Omisión

TRES

El problema con las decisiones irreversibles no es tomarlas. Es despertarte al día siguiente y descubrir que el mundo sigue funcionando como si nada.

Mara asistió a clase. Tomó apuntes. Respondió preguntas. Se rió cuando tocaba.
Nadie parecía notar que llevaba el pulso acelerado desde hacía horas.

A las 10:12, su teléfono vibró.

Número desconocido
¿Recuerdas la hora exacta?

No decía de qué.
No hacía falta.

Mara no respondió.
Guardó el móvil en la mochila como si así pudiera contener el mensaje, como si no se expandiera dentro de ella.

A las 10:19, vibró otra vez.

Porque yo sí.

Cerró el cuaderno.

—¿Todo bien? —preguntó la profesora desde el frente.

—Sí —respondió Mara—. Perdón.

Mentía mejor cuando no daba detalles.

Salió del aula antes de que terminara la clase. El pasillo estaba casi vacío. El campus tenía ese silencio engañoso de media mañana, cuando todos están ocupados creyendo que controlan sus vidas.

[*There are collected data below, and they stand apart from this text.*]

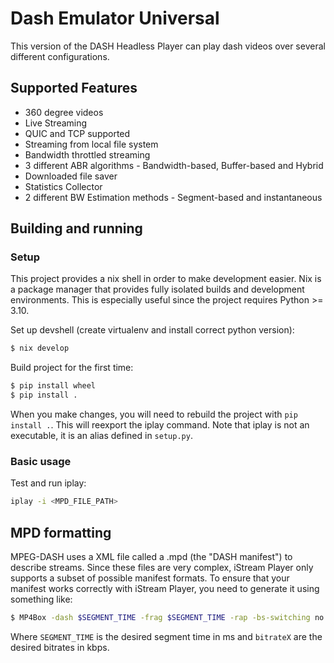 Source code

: # Dash Emulator Universal

This version of the DASH Headless Player can play dash videos over several different configurations.

## Supported Features

- 360 degree videos
- Live Streaming
- QUIC and TCP supported
- Streaming from local file system
- Bandwidth throttled streaming
- 3 different ABR algorithms - Bandwidth-based, Buffer-based and Hybrid
- Downloaded file saver
- Statistics Collector
- 2 different BW Estimation methods - Segment-based and instantaneous


## Building and running

### Setup

This project provides a nix shell in order to make development easier. Nix is a
package manager that provides fully isolated builds and development environments. 
This is especially useful since the project requires Python >= 3.10.

Set up devshell (create virtualenv and install correct python version):
``` bash
$ nix develop
```

Build project for the first time:
``` bash
$ pip install wheel
$ pip install .
```

When you make changes, you will need to rebuild the project with `pip install .`.
This will reexport the iplay command. Note that iplay is not an executable, it is
an alias defined in `setup.py`.

### Basic usage

Test and run iplay:
```bash
iplay -i <MPD_FILE_PATH>
```

## MPD formatting

MPEG-DASH uses a XML file called a .mpd (the "DASH manifest") to describe streams. 
Since these files are very complex, iStream Player only supports a subset of possible 
manifest formats. To ensure that your manifest works correctly with iStream Player,
you need to generate it using something like:

```bash
$ MP4Box -dash $SEGMENT_TIME -frag $SEGMENT_TIME -rap -bs-switching no -profile dashavc264:live -url-template output_${bitrate1}k.mp4:id="0" output_${bitrate2}k.mp4:id="1" output_${bitrate3}k.mp4:id="2" output_${bitrate4}k.mp4:id="3" output_${bitrate5}k.mp4:id="4" output_${bitrate6}k.mp4:id="5" -segment-name '$RepresentationID$/segments_m4s/segment_$Number$' -out multi_resolution.mpd
```

Where `SEGMENT_TIME` is the desired segment time in ms and `bitrateX` are the desired bitrates in kbps.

Iván estaba apoyado contra una máquina expendedora, como si la hubiera estado esperando.

—No me sigas —dijo ella, sin frenar el paso.

—No lo hice.

—Entonces es peor.

Caminaron unos metros en paralelo, sin mirarse.

—¿También te escribió? —preguntó él.

Mara se detuvo.

—No voy a comparar notas contigo.

—No te pedí eso —dijo Iván—. Te pregunté si también te escribió.

Ella lo miró por primera vez desde la cafetería. Tenía ojeras. No profundas, pero nuevas. Como si el cansancio hubiera llegado tarde, pero decidido a quedarse.

—Sí —dijo al fin—. Pero no respondió a mi silencio con paciencia.

—Nunca lo hacen.

—¿“Lo hacen”?

Iván tardó un segundo de más en contestar.

—Los que creen que la memoria es una deuda —dijo—. Siempre reclaman intereses.

Eso le heló algo en el pecho.
Porque no sonaba a teoría. Sonaba a experiencia.

—¿Quién es? —preguntó Mara.

—No lo sé —respondió Iván—. Pero sabe demasiado para ser curioso y demasiado poco para ser omnisciente.

—Eso no tranquiliza.

—No era la idea.

Caminaron hasta el extremo del campus, donde los edificios nuevos aún no terminaban de integrarse. Vidrio, acero, bancos sin estrenar. Lugares donde nadie escuchaba por costumbre.

—Anoche —dijo Mara— soñé con la luz.

Iván no dijo nada.

—No con lo que pasó —continuó—. Con la luz del pasillo. Con cómo parpadeaba.
—Hizo una pausa—. En el sueño, alguien decía que no importaba. Que ya era tarde.

Iván asintió lentamente.

—En mi versión —dijo—, nadie decía nada. Ese fue el problema.

El silencio que siguió no fue incómodo.
Fue preciso.

—Si esto sale a la luz —dijo Mara—, no va a importar quién hizo qué primero.

—No —admitió Iván—. Van a necesitar un responsable. Y ninguno de los dos encaja del todo… ni se salva por completo.

—¿Y qué propones?

Él la miró, serio ahora, sin ironía.

—Que no intentemos quedar limpios —dijo—. Solo coherentes.

Mara soltó una risa breve, incrédula.

—Eso es lo mejor que tienes.

—Es lo único honesto.

Su teléfono vibró otra vez. Esta vez, ella leyó el mensaje en voz alta, sin pensar.

Las cámaras del ala norte no funcionaban ese día.
Pero alguien sí miró hacia otro lado.

Mara levantó la vista.

—Esto no va de recuerdos —dijo—. Va de consecuencias.

Iván asintió.

—Y ya empezaron.

No se tocaron.
No se acercaron.
Ni siquiera se prometieron nada.

Pero cuando se separaron, Mara supo algo con claridad incómoda:

No confiaba en Iván.
No lo necesitaba cerca.

Y aun así, sería imposible atravesar esto sin él.